Aim of the task: Pictures are to be left out, and every entry repeated exactly.

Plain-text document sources
+++
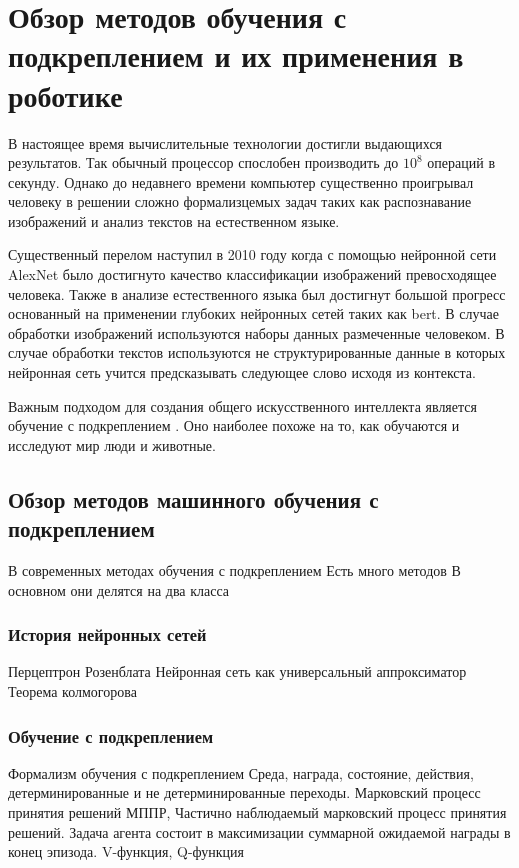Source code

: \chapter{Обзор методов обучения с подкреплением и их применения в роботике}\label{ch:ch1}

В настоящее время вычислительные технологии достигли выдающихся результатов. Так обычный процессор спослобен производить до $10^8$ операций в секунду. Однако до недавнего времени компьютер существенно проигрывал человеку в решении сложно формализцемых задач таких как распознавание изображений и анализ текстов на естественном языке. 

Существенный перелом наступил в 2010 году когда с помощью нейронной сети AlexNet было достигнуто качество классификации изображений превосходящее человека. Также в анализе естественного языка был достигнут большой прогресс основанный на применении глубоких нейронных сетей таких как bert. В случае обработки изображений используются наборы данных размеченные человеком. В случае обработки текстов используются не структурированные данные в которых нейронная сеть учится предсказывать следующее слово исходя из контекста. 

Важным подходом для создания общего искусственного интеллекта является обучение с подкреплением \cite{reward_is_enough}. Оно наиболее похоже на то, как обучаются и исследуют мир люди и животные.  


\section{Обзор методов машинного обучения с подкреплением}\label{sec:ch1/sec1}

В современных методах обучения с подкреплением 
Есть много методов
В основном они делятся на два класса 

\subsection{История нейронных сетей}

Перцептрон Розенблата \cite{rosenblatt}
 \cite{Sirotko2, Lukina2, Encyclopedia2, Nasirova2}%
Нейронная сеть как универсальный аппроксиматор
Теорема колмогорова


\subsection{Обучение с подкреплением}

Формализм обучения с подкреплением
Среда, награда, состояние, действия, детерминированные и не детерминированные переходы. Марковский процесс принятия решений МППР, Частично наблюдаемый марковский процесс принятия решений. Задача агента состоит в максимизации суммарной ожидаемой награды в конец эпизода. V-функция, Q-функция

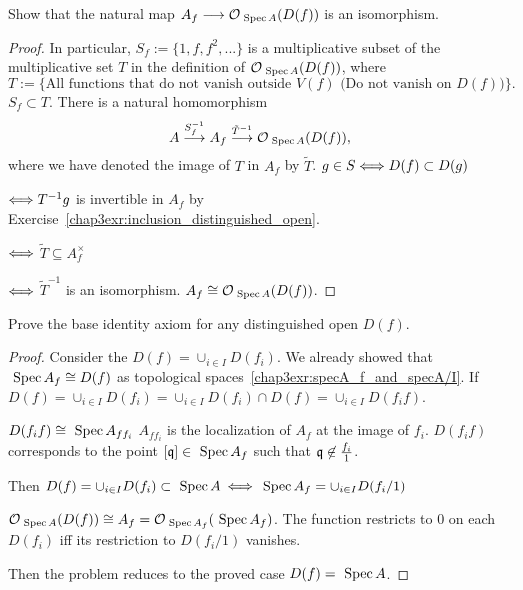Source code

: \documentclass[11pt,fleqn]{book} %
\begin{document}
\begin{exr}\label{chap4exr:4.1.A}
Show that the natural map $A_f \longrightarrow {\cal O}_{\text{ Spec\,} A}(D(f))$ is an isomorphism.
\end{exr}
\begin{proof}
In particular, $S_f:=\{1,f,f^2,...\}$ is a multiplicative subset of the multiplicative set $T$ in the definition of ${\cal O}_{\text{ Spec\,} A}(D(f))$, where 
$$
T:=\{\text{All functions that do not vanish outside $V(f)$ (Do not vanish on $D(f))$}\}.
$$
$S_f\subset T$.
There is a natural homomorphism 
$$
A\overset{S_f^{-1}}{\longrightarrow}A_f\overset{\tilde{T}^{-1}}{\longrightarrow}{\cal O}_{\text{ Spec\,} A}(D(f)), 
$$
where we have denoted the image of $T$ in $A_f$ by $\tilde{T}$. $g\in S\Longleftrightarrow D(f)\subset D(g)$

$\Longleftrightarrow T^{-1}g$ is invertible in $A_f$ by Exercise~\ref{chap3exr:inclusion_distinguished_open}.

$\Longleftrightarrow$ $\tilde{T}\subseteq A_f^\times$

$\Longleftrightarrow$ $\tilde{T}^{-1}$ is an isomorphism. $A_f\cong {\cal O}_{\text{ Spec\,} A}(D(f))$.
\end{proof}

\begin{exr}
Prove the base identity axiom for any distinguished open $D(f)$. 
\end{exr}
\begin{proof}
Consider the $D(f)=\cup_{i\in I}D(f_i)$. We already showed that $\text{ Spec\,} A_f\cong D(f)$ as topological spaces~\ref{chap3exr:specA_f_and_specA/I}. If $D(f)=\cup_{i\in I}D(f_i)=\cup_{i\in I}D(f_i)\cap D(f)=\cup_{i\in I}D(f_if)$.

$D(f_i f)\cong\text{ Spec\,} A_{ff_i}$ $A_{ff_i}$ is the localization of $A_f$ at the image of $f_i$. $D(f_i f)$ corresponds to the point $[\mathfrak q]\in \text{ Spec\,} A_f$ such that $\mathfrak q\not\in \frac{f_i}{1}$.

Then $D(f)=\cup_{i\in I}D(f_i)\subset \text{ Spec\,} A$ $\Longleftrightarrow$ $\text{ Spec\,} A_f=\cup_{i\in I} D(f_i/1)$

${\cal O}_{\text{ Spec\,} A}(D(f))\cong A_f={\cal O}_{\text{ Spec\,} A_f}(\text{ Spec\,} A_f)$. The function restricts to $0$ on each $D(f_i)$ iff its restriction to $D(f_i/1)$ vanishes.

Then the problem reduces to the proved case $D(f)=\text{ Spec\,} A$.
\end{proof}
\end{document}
+++
Your response:
Source code

: \chapter{Обзор методов обучения с подкреплением и их применения в роботике}\label{ch:ch1}

В настоящее время вычислительные технологии достигли выдающихся результатов. Так обычный процессор спослобен производить до $10^8$ операций в секунду. Однако до недавнего времени компьютер существенно проигрывал человеку в решении сложно формализцемых задач таких как распознавание изображений и анализ текстов на естественном языке. 

Существенный перелом наступил в 2010 году когда с помощью нейронной сети AlexNet было достигнуто качество классификации изображений превосходящее человека. Также в анализе естественного языка был достигнут большой прогресс основанный на применении глубоких нейронных сетей таких как bert. В случае обработки изображений используются наборы данных размеченные человеком. В случае обработки текстов используются не структурированные данные в которых нейронная сеть учится предсказывать следующее слово исходя из контекста. 

Важным подходом для создания общего искусственного интеллекта является обучение с подкреплением \cite{reward_is_enough}. Оно наиболее похоже на то, как обучаются и исследуют мир люди и животные.  


\section{Обзор методов машинного обучения с подкреплением}\label{sec:ch1/sec1}

В современных методах обучения с подкреплением 
Есть много методов
В основном они делятся на два класса 

\subsection{История нейронных сетей}

Перцептрон Розенблата \cite{rosenblatt}
 \cite{Sirotko2, Lukina2, Encyclopedia2, Nasirova2}%
Нейронная сеть как универсальный аппроксиматор
Теорема колмогорова


\subsection{Обучение с подкреплением}

Формализм обучения с подкреплением
Среда, награда, состояние, действия, детерминированные и не детерминированные переходы. Марковский процесс принятия решений МППР, Частично наблюдаемый марковский процесс принятия решений. Задача агента состоит в максимизации суммарной ожидаемой награды в конец эпизода. V-функция, Q-функция

Source code

: \documentclass[11pt,fleqn]{book} %
\begin{document}
\begin{exr}\label{chap4exr:4.1.A}
Show that the natural map $A_f \longrightarrow {\cal O}_{\text{ Spec\,} A}(D(f))$ is an isomorphism.
\end{exr}
\begin{proof}
In particular, $S_f:=\{1,f,f^2,...\}$ is a multiplicative subset of the multiplicative set $T$ in the definition of ${\cal O}_{\text{ Spec\,} A}(D(f))$, where 
$$
T:=\{\text{All functions that do not vanish outside $V(f)$ (Do not vanish on $D(f))$}\}.
$$
$S_f\subset T$.
There is a natural homomorphism 
$$
A\overset{S_f^{-1}}{\longrightarrow}A_f\overset{\tilde{T}^{-1}}{\longrightarrow}{\cal O}_{\text{ Spec\,} A}(D(f)), 
$$
where we have denoted the image of $T$ in $A_f$ by $\tilde{T}$. $g\in S\Longleftrightarrow D(f)\subset D(g)$

$\Longleftrightarrow T^{-1}g$ is invertible in $A_f$ by Exercise~\ref{chap3exr:inclusion_distinguished_open}.

$\Longleftrightarrow$ $\tilde{T}\subseteq A_f^\times$

$\Longleftrightarrow$ $\tilde{T}^{-1}$ is an isomorphism. $A_f\cong {\cal O}_{\text{ Spec\,} A}(D(f))$.
\end{proof}

\begin{exr}
Prove the base identity axiom for any distinguished open $D(f)$. 
\end{exr}
\begin{proof}
Consider the $D(f)=\cup_{i\in I}D(f_i)$. We already showed that $\text{ Spec\,} A_f\cong D(f)$ as topological spaces~\ref{chap3exr:specA_f_and_specA/I}. If $D(f)=\cup_{i\in I}D(f_i)=\cup_{i\in I}D(f_i)\cap D(f)=\cup_{i\in I}D(f_if)$.

$D(f_i f)\cong\text{ Spec\,} A_{ff_i}$ $A_{ff_i}$ is the localization of $A_f$ at the image of $f_i$. $D(f_i f)$ corresponds to the point $[\mathfrak q]\in \text{ Spec\,} A_f$ such that $\mathfrak q\not\in \frac{f_i}{1}$.

Then $D(f)=\cup_{i\in I}D(f_i)\subset \text{ Spec\,} A$ $\Longleftrightarrow$ $\text{ Spec\,} A_f=\cup_{i\in I} D(f_i/1)$

${\cal O}_{\text{ Spec\,} A}(D(f))\cong A_f={\cal O}_{\text{ Spec\,} A_f}(\text{ Spec\,} A_f)$. The function restricts to $0$ on each $D(f_i)$ iff its restriction to $D(f_i/1)$ vanishes.

Then the problem reduces to the proved case $D(f)=\text{ Spec\,} A$.
\end{proof}
\end{document}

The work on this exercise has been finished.